■ Work instructions:
Below are entries; write every one of them out again exactly.

Recorded data:
____________

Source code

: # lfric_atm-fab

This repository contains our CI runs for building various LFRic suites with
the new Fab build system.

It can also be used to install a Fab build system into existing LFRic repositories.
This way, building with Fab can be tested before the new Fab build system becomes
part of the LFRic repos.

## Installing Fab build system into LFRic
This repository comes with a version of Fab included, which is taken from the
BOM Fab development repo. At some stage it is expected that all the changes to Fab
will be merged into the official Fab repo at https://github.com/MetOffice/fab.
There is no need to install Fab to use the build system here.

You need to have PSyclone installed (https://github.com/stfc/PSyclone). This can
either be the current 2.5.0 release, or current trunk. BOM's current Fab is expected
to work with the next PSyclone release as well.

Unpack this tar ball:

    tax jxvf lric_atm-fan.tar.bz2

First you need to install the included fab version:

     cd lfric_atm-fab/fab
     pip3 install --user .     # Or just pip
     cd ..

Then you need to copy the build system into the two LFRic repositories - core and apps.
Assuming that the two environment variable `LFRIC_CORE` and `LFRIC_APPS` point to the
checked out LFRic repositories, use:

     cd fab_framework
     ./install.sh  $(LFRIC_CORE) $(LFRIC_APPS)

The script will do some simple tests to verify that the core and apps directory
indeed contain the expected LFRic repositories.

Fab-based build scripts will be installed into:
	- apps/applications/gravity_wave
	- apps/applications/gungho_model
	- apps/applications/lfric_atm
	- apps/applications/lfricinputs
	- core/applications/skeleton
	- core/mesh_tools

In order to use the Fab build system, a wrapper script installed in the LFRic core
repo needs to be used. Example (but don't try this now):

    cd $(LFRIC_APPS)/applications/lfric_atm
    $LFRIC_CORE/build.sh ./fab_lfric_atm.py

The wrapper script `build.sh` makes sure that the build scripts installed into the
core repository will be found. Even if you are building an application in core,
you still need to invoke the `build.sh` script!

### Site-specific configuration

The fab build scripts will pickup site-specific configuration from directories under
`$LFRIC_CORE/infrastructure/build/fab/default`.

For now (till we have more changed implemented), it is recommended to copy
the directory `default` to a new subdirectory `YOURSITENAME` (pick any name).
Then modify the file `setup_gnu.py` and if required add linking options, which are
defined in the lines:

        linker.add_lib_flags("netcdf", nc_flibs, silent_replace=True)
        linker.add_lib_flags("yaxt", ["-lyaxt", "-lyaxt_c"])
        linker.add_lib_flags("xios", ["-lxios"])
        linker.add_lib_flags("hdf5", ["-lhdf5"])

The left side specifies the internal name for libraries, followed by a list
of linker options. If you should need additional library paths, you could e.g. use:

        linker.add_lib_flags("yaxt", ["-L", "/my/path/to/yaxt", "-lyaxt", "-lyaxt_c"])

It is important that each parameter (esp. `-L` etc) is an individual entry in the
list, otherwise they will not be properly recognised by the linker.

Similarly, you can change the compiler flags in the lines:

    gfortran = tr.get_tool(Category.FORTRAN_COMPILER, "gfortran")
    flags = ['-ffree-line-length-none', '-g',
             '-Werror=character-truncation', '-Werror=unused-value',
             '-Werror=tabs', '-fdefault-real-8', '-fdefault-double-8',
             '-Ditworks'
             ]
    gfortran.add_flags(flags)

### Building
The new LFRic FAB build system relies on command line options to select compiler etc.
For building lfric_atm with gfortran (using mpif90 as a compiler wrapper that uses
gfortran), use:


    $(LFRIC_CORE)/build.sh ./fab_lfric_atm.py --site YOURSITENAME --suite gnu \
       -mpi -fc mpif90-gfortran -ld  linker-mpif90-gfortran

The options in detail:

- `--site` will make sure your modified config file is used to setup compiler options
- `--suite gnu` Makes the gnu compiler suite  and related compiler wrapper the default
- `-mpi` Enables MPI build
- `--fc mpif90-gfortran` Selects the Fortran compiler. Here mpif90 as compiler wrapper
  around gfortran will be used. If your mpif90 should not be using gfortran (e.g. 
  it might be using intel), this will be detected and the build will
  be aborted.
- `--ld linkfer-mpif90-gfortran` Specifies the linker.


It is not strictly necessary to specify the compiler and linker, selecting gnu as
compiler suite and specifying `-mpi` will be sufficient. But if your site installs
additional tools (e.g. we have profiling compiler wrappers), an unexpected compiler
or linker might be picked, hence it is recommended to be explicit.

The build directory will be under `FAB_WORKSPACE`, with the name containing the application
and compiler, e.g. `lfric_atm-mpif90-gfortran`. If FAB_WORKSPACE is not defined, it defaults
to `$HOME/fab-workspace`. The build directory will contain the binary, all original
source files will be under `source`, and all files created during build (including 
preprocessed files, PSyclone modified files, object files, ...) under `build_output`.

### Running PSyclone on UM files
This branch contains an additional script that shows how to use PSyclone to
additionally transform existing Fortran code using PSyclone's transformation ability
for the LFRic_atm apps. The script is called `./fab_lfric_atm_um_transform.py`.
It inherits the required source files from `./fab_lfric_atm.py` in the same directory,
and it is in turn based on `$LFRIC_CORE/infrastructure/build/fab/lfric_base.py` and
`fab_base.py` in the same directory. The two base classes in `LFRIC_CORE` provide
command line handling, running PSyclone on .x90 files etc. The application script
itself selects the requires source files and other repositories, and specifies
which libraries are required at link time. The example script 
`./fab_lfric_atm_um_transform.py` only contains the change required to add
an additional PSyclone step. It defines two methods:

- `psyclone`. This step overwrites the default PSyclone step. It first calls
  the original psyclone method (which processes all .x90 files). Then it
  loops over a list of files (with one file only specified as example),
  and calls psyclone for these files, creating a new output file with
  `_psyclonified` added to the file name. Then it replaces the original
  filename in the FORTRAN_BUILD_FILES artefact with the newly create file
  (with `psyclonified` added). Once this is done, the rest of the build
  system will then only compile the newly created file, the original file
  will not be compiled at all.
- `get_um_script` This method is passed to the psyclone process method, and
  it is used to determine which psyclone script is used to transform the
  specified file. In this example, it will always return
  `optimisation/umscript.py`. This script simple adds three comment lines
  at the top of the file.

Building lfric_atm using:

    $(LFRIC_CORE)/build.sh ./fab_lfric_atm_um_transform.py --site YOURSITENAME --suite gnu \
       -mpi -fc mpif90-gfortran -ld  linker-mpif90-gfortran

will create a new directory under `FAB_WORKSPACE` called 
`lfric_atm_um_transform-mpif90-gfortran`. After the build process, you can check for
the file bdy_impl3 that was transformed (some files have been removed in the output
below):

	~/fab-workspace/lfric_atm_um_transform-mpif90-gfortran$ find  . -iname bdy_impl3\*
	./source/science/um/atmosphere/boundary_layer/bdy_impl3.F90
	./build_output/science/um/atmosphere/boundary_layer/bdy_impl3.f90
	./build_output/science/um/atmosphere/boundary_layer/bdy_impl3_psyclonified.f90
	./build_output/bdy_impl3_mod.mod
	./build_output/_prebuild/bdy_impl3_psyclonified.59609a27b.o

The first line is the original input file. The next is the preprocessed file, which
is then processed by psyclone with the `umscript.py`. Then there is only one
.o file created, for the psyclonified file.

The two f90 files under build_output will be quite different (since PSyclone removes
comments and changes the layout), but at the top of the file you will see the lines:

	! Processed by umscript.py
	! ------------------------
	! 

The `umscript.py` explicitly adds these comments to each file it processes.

____________

■ Worked solution:
Source code

: # lfric_atm-fab

This repository contains our CI runs for building various LFRic suites with
the new Fab build system.

It can also be used to install a Fab build system into existing LFRic repositories.
This way, building with Fab can be tested before the new Fab build system becomes
part of the LFRic repos.

## Installing Fab build system into LFRic
This repository comes with a version of Fab included, which is taken from the
BOM Fab development repo. At some stage it is expected that all the changes to Fab
will be merged into the official Fab repo at https://github.com/MetOffice/fab.
There is no need to install Fab to use the build system here.

You need to have PSyclone installed (https://github.com/stfc/PSyclone). This can
either be the current 2.5.0 release, or current trunk. BOM's current Fab is expected
to work with the next PSyclone release as well.

Unpack this tar ball:

    tax jxvf lric_atm-fan.tar.bz2

First you need to install the included fab version:

     cd lfric_atm-fab/fab
     pip3 install --user .     # Or just pip
     cd ..

Then you need to copy the build system into the two LFRic repositories - core and apps.
Assuming that the two environment variable `LFRIC_CORE` and `LFRIC_APPS` point to the
checked out LFRic repositories, use:

     cd fab_framework
     ./install.sh  $(LFRIC_CORE) $(LFRIC_APPS)

The script will do some simple tests to verify that the core and apps directory
indeed contain the expected LFRic repositories.

Fab-based build scripts will be installed into:
	- apps/applications/gravity_wave
	- apps/applications/gungho_model
	- apps/applications/lfric_atm
	- apps/applications/lfricinputs
	- core/applications/skeleton
	- core/mesh_tools

In order to use the Fab build system, a wrapper script installed in the LFRic core
repo needs to be used. Example (but don't try this now):

    cd $(LFRIC_APPS)/applications/lfric_atm
    $LFRIC_CORE/build.sh ./fab_lfric_atm.py

The wrapper script `build.sh` makes sure that the build scripts installed into the
core repository will be found. Even if you are building an application in core,
you still need to invoke the `build.sh` script!

### Site-specific configuration

The fab build scripts will pickup site-specific configuration from directories under
`$LFRIC_CORE/infrastructure/build/fab/default`.

For now (till we have more changed implemented), it is recommended to copy
the directory `default` to a new subdirectory `YOURSITENAME` (pick any name).
Then modify the file `setup_gnu.py` and if required add linking options, which are
defined in the lines:

        linker.add_lib_flags("netcdf", nc_flibs, silent_replace=True)
        linker.add_lib_flags("yaxt", ["-lyaxt", "-lyaxt_c"])
        linker.add_lib_flags("xios", ["-lxios"])
        linker.add_lib_flags("hdf5", ["-lhdf5"])

The left side specifies the internal name for libraries, followed by a list
of linker options. If you should need additional library paths, you could e.g. use:

        linker.add_lib_flags("yaxt", ["-L", "/my/path/to/yaxt", "-lyaxt", "-lyaxt_c"])

It is important that each parameter (esp. `-L` etc) is an individual entry in the
list, otherwise they will not be properly recognised by the linker.

Similarly, you can change the compiler flags in the lines:

    gfortran = tr.get_tool(Category.FORTRAN_COMPILER, "gfortran")
    flags = ['-ffree-line-length-none', '-g',
             '-Werror=character-truncation', '-Werror=unused-value',
             '-Werror=tabs', '-fdefault-real-8', '-fdefault-double-8',
             '-Ditworks'
             ]
    gfortran.add_flags(flags)

### Building
The new LFRic FAB build system relies on command line options to select compiler etc.
For building lfric_atm with gfortran (using mpif90 as a compiler wrapper that uses
gfortran), use:


    $(LFRIC_CORE)/build.sh ./fab_lfric_atm.py --site YOURSITENAME --suite gnu \
       -mpi -fc mpif90-gfortran -ld  linker-mpif90-gfortran

The options in detail:

- `--site` will make sure your modified config file is used to setup compiler options
- `--suite gnu` Makes the gnu compiler suite  and related compiler wrapper the default
- `-mpi` Enables MPI build
- `--fc mpif90-gfortran` Selects the Fortran compiler. Here mpif90 as compiler wrapper
  around gfortran will be used. If your mpif90 should not be using gfortran (e.g. 
  it might be using intel), this will be detected and the build will
  be aborted.
- `--ld linkfer-mpif90-gfortran` Specifies the linker.


It is not strictly necessary to specify the compiler and linker, selecting gnu as
compiler suite and specifying `-mpi` will be sufficient. But if your site installs
additional tools (e.g. we have profiling compiler wrappers), an unexpected compiler
or linker might be picked, hence it is recommended to be explicit.

The build directory will be under `FAB_WORKSPACE`, with the name containing the application
and compiler, e.g. `lfric_atm-mpif90-gfortran`. If FAB_WORKSPACE is not defined, it defaults
to `$HOME/fab-workspace`. The build directory will contain the binary, all original
source files will be under `source`, and all files created during build (including 
preprocessed files, PSyclone modified files, object files, ...) under `build_output`.

### Running PSyclone on UM files
This branch contains an additional script that shows how to use PSyclone to
additionally transform existing Fortran code using PSyclone's transformation ability
for the LFRic_atm apps. The script is called `./fab_lfric_atm_um_transform.py`.
It inherits the required source files from `./fab_lfric_atm.py` in the same directory,
and it is in turn based on `$LFRIC_CORE/infrastructure/build/fab/lfric_base.py` and
`fab_base.py` in the same directory. The two base classes in `LFRIC_CORE` provide
command line handling, running PSyclone on .x90 files etc. The application script
itself selects the requires source files and other repositories, and specifies
which libraries are required at link time. The example script 
`./fab_lfric_atm_um_transform.py` only contains the change required to add
an additional PSyclone step. It defines two methods:

- `psyclone`. This step overwrites the default PSyclone step. It first calls
  the original psyclone method (which processes all .x90 files). Then it
  loops over a list of files (with one file only specified as example),
  and calls psyclone for these files, creating a new output file with
  `_psyclonified` added to the file name. Then it replaces the original
  filename in the FORTRAN_BUILD_FILES artefact with the newly create file
  (with `psyclonified` added). Once this is done, the rest of the build
  system will then only compile the newly created file, the original file
  will not be compiled at all.
- `get_um_script` This method is passed to the psyclone process method, and
  it is used to determine which psyclone script is used to transform the
  specified file. In this example, it will always return
  `optimisation/umscript.py`. This script simple adds three comment lines
  at the top of the file.

Building lfric_atm using:

    $(LFRIC_CORE)/build.sh ./fab_lfric_atm_um_transform.py --site YOURSITENAME --suite gnu \
       -mpi -fc mpif90-gfortran -ld  linker-mpif90-gfortran

will create a new directory under `FAB_WORKSPACE` called 
`lfric_atm_um_transform-mpif90-gfortran`. After the build process, you can check for
the file bdy_impl3 that was transformed (some files have been removed in the output
below):

	~/fab-workspace/lfric_atm_um_transform-mpif90-gfortran$ find  . -iname bdy_impl3\*
	./source/science/um/atmosphere/boundary_layer/bdy_impl3.F90
	./build_output/science/um/atmosphere/boundary_layer/bdy_impl3.f90
	./build_output/science/um/atmosphere/boundary_layer/bdy_impl3_psyclonified.f90
	./build_output/bdy_impl3_mod.mod
	./build_output/_prebuild/bdy_impl3_psyclonified.59609a27b.o

The first line is the original input file. The next is the preprocessed file, which
is then processed by psyclone with the `umscript.py`. Then there is only one
.o file created, for the psyclonified file.

The two f90 files under build_output will be quite different (since PSyclone removes
comments and changes the layout), but at the top of the file you will see the lines:

	! Processed by umscript.py
	! ------------------------
	! 

The `umscript.py` explicitly adds these comments to each file it processes.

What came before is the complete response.